39. If, however, the deponent to the founding affidavit did have the necessary knowledge of the facts he seeks to advance, then he was required to place those facts before Court in his founding affidavit. Instead, this application rests on evidence yet to be introduced through oral evidence. As mentioned, and for reasons to be provided in legal argument, this approach is fundamentally flawed. It renders the application liable to being dismissed for being an abuse of motion proceedings.

Ad paragraph 3: The applicant's locus standi and the deponent's authority

40. In this case standing is not claimed on any extended basis for standing. The application is not brought in the public interest, and it is correctly not even alleged that the public interest is served by this contrived application.

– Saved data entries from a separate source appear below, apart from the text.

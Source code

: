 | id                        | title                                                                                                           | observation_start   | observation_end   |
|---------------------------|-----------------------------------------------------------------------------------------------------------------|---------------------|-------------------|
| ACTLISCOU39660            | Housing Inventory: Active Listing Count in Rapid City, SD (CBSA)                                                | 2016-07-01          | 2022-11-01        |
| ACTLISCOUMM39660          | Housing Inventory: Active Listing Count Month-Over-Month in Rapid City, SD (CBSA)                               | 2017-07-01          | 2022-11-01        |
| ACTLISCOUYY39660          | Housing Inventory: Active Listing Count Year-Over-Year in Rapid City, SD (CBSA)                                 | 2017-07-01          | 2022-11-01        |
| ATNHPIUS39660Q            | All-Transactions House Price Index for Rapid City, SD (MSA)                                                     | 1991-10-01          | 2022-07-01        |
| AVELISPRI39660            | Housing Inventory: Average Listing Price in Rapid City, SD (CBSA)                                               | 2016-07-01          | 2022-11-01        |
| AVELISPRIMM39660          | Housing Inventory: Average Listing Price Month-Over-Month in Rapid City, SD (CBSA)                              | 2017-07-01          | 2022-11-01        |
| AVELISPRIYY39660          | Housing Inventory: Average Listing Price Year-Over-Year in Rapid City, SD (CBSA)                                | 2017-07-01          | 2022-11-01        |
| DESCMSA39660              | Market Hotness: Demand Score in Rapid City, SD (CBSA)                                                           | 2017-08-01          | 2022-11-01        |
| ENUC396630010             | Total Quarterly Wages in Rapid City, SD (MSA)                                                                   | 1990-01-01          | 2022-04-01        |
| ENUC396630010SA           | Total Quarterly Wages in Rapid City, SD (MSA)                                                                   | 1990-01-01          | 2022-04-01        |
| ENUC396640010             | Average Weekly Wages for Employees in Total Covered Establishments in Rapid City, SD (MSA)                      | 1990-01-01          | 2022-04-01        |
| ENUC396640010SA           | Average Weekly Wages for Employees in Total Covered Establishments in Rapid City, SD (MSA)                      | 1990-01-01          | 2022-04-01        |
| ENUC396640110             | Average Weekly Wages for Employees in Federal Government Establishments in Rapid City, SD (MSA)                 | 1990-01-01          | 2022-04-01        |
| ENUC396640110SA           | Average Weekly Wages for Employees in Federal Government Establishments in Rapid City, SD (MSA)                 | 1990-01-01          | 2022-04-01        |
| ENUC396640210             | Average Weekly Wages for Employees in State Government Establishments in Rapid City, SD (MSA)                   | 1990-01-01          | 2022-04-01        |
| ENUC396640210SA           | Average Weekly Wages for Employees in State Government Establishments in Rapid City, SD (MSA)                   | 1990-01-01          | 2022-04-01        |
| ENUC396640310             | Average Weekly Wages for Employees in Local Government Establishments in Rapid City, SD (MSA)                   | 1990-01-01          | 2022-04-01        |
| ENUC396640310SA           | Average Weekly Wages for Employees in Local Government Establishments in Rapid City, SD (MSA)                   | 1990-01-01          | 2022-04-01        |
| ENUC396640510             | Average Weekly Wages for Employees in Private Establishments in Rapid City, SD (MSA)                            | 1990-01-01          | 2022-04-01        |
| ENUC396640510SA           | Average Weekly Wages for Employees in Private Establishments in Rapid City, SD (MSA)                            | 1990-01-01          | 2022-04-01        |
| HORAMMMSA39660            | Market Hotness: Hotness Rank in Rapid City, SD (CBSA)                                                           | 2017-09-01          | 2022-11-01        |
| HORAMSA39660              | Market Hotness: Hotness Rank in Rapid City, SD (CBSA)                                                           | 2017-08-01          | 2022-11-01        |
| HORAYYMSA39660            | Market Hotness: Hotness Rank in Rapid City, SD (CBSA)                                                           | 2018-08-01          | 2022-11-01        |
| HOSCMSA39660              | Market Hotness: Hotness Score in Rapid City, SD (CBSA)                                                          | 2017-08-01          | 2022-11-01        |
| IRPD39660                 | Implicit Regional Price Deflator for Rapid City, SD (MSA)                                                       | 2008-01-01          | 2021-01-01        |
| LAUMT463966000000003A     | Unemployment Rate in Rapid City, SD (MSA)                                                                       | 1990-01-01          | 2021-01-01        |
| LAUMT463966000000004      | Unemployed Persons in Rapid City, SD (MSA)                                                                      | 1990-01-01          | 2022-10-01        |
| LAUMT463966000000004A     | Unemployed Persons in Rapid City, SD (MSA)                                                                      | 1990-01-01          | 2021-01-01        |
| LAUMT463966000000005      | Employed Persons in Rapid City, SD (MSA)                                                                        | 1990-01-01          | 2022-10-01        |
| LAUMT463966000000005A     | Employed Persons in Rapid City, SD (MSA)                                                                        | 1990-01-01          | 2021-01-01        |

41. Instead, this application is brought on the basis of the deponent to the founding affidavit's own locus standi to institute these proceedings. He does not, however, claim that the applicant has locus standi.

42. The rest of the founding papers equally fails to make out a case to sustain that which the applicant's founding affidavit correctly does not even assert: the applicant's own locus standi. The applicant's constitution is, for instance, not even attached to the founding affidavit; it is not alleged that it has any constitutive document; it is not explained in the founding papers who or what the applicant is; and the applicant's authority to litigate (whether at all, or in respect of the subject-matter of this application) is not even averred.

43. It is also denied that (even if any locus standi on the part of the applicant is established) the deponent has authority to institute this application for the relief it seeks on behalf of the applicant. Given the circumstances of the application outlined above, it is pertinently disputed that the applicant is a voluntary association with an own identity, perpetual succession and the right to sue or be sued. It is also disputed that, if the applicant indeed is properly constituted in law, and indeed has the aforesaid essential legal attributes, the applicant's objects authorise it to institute proceedings of the present nature.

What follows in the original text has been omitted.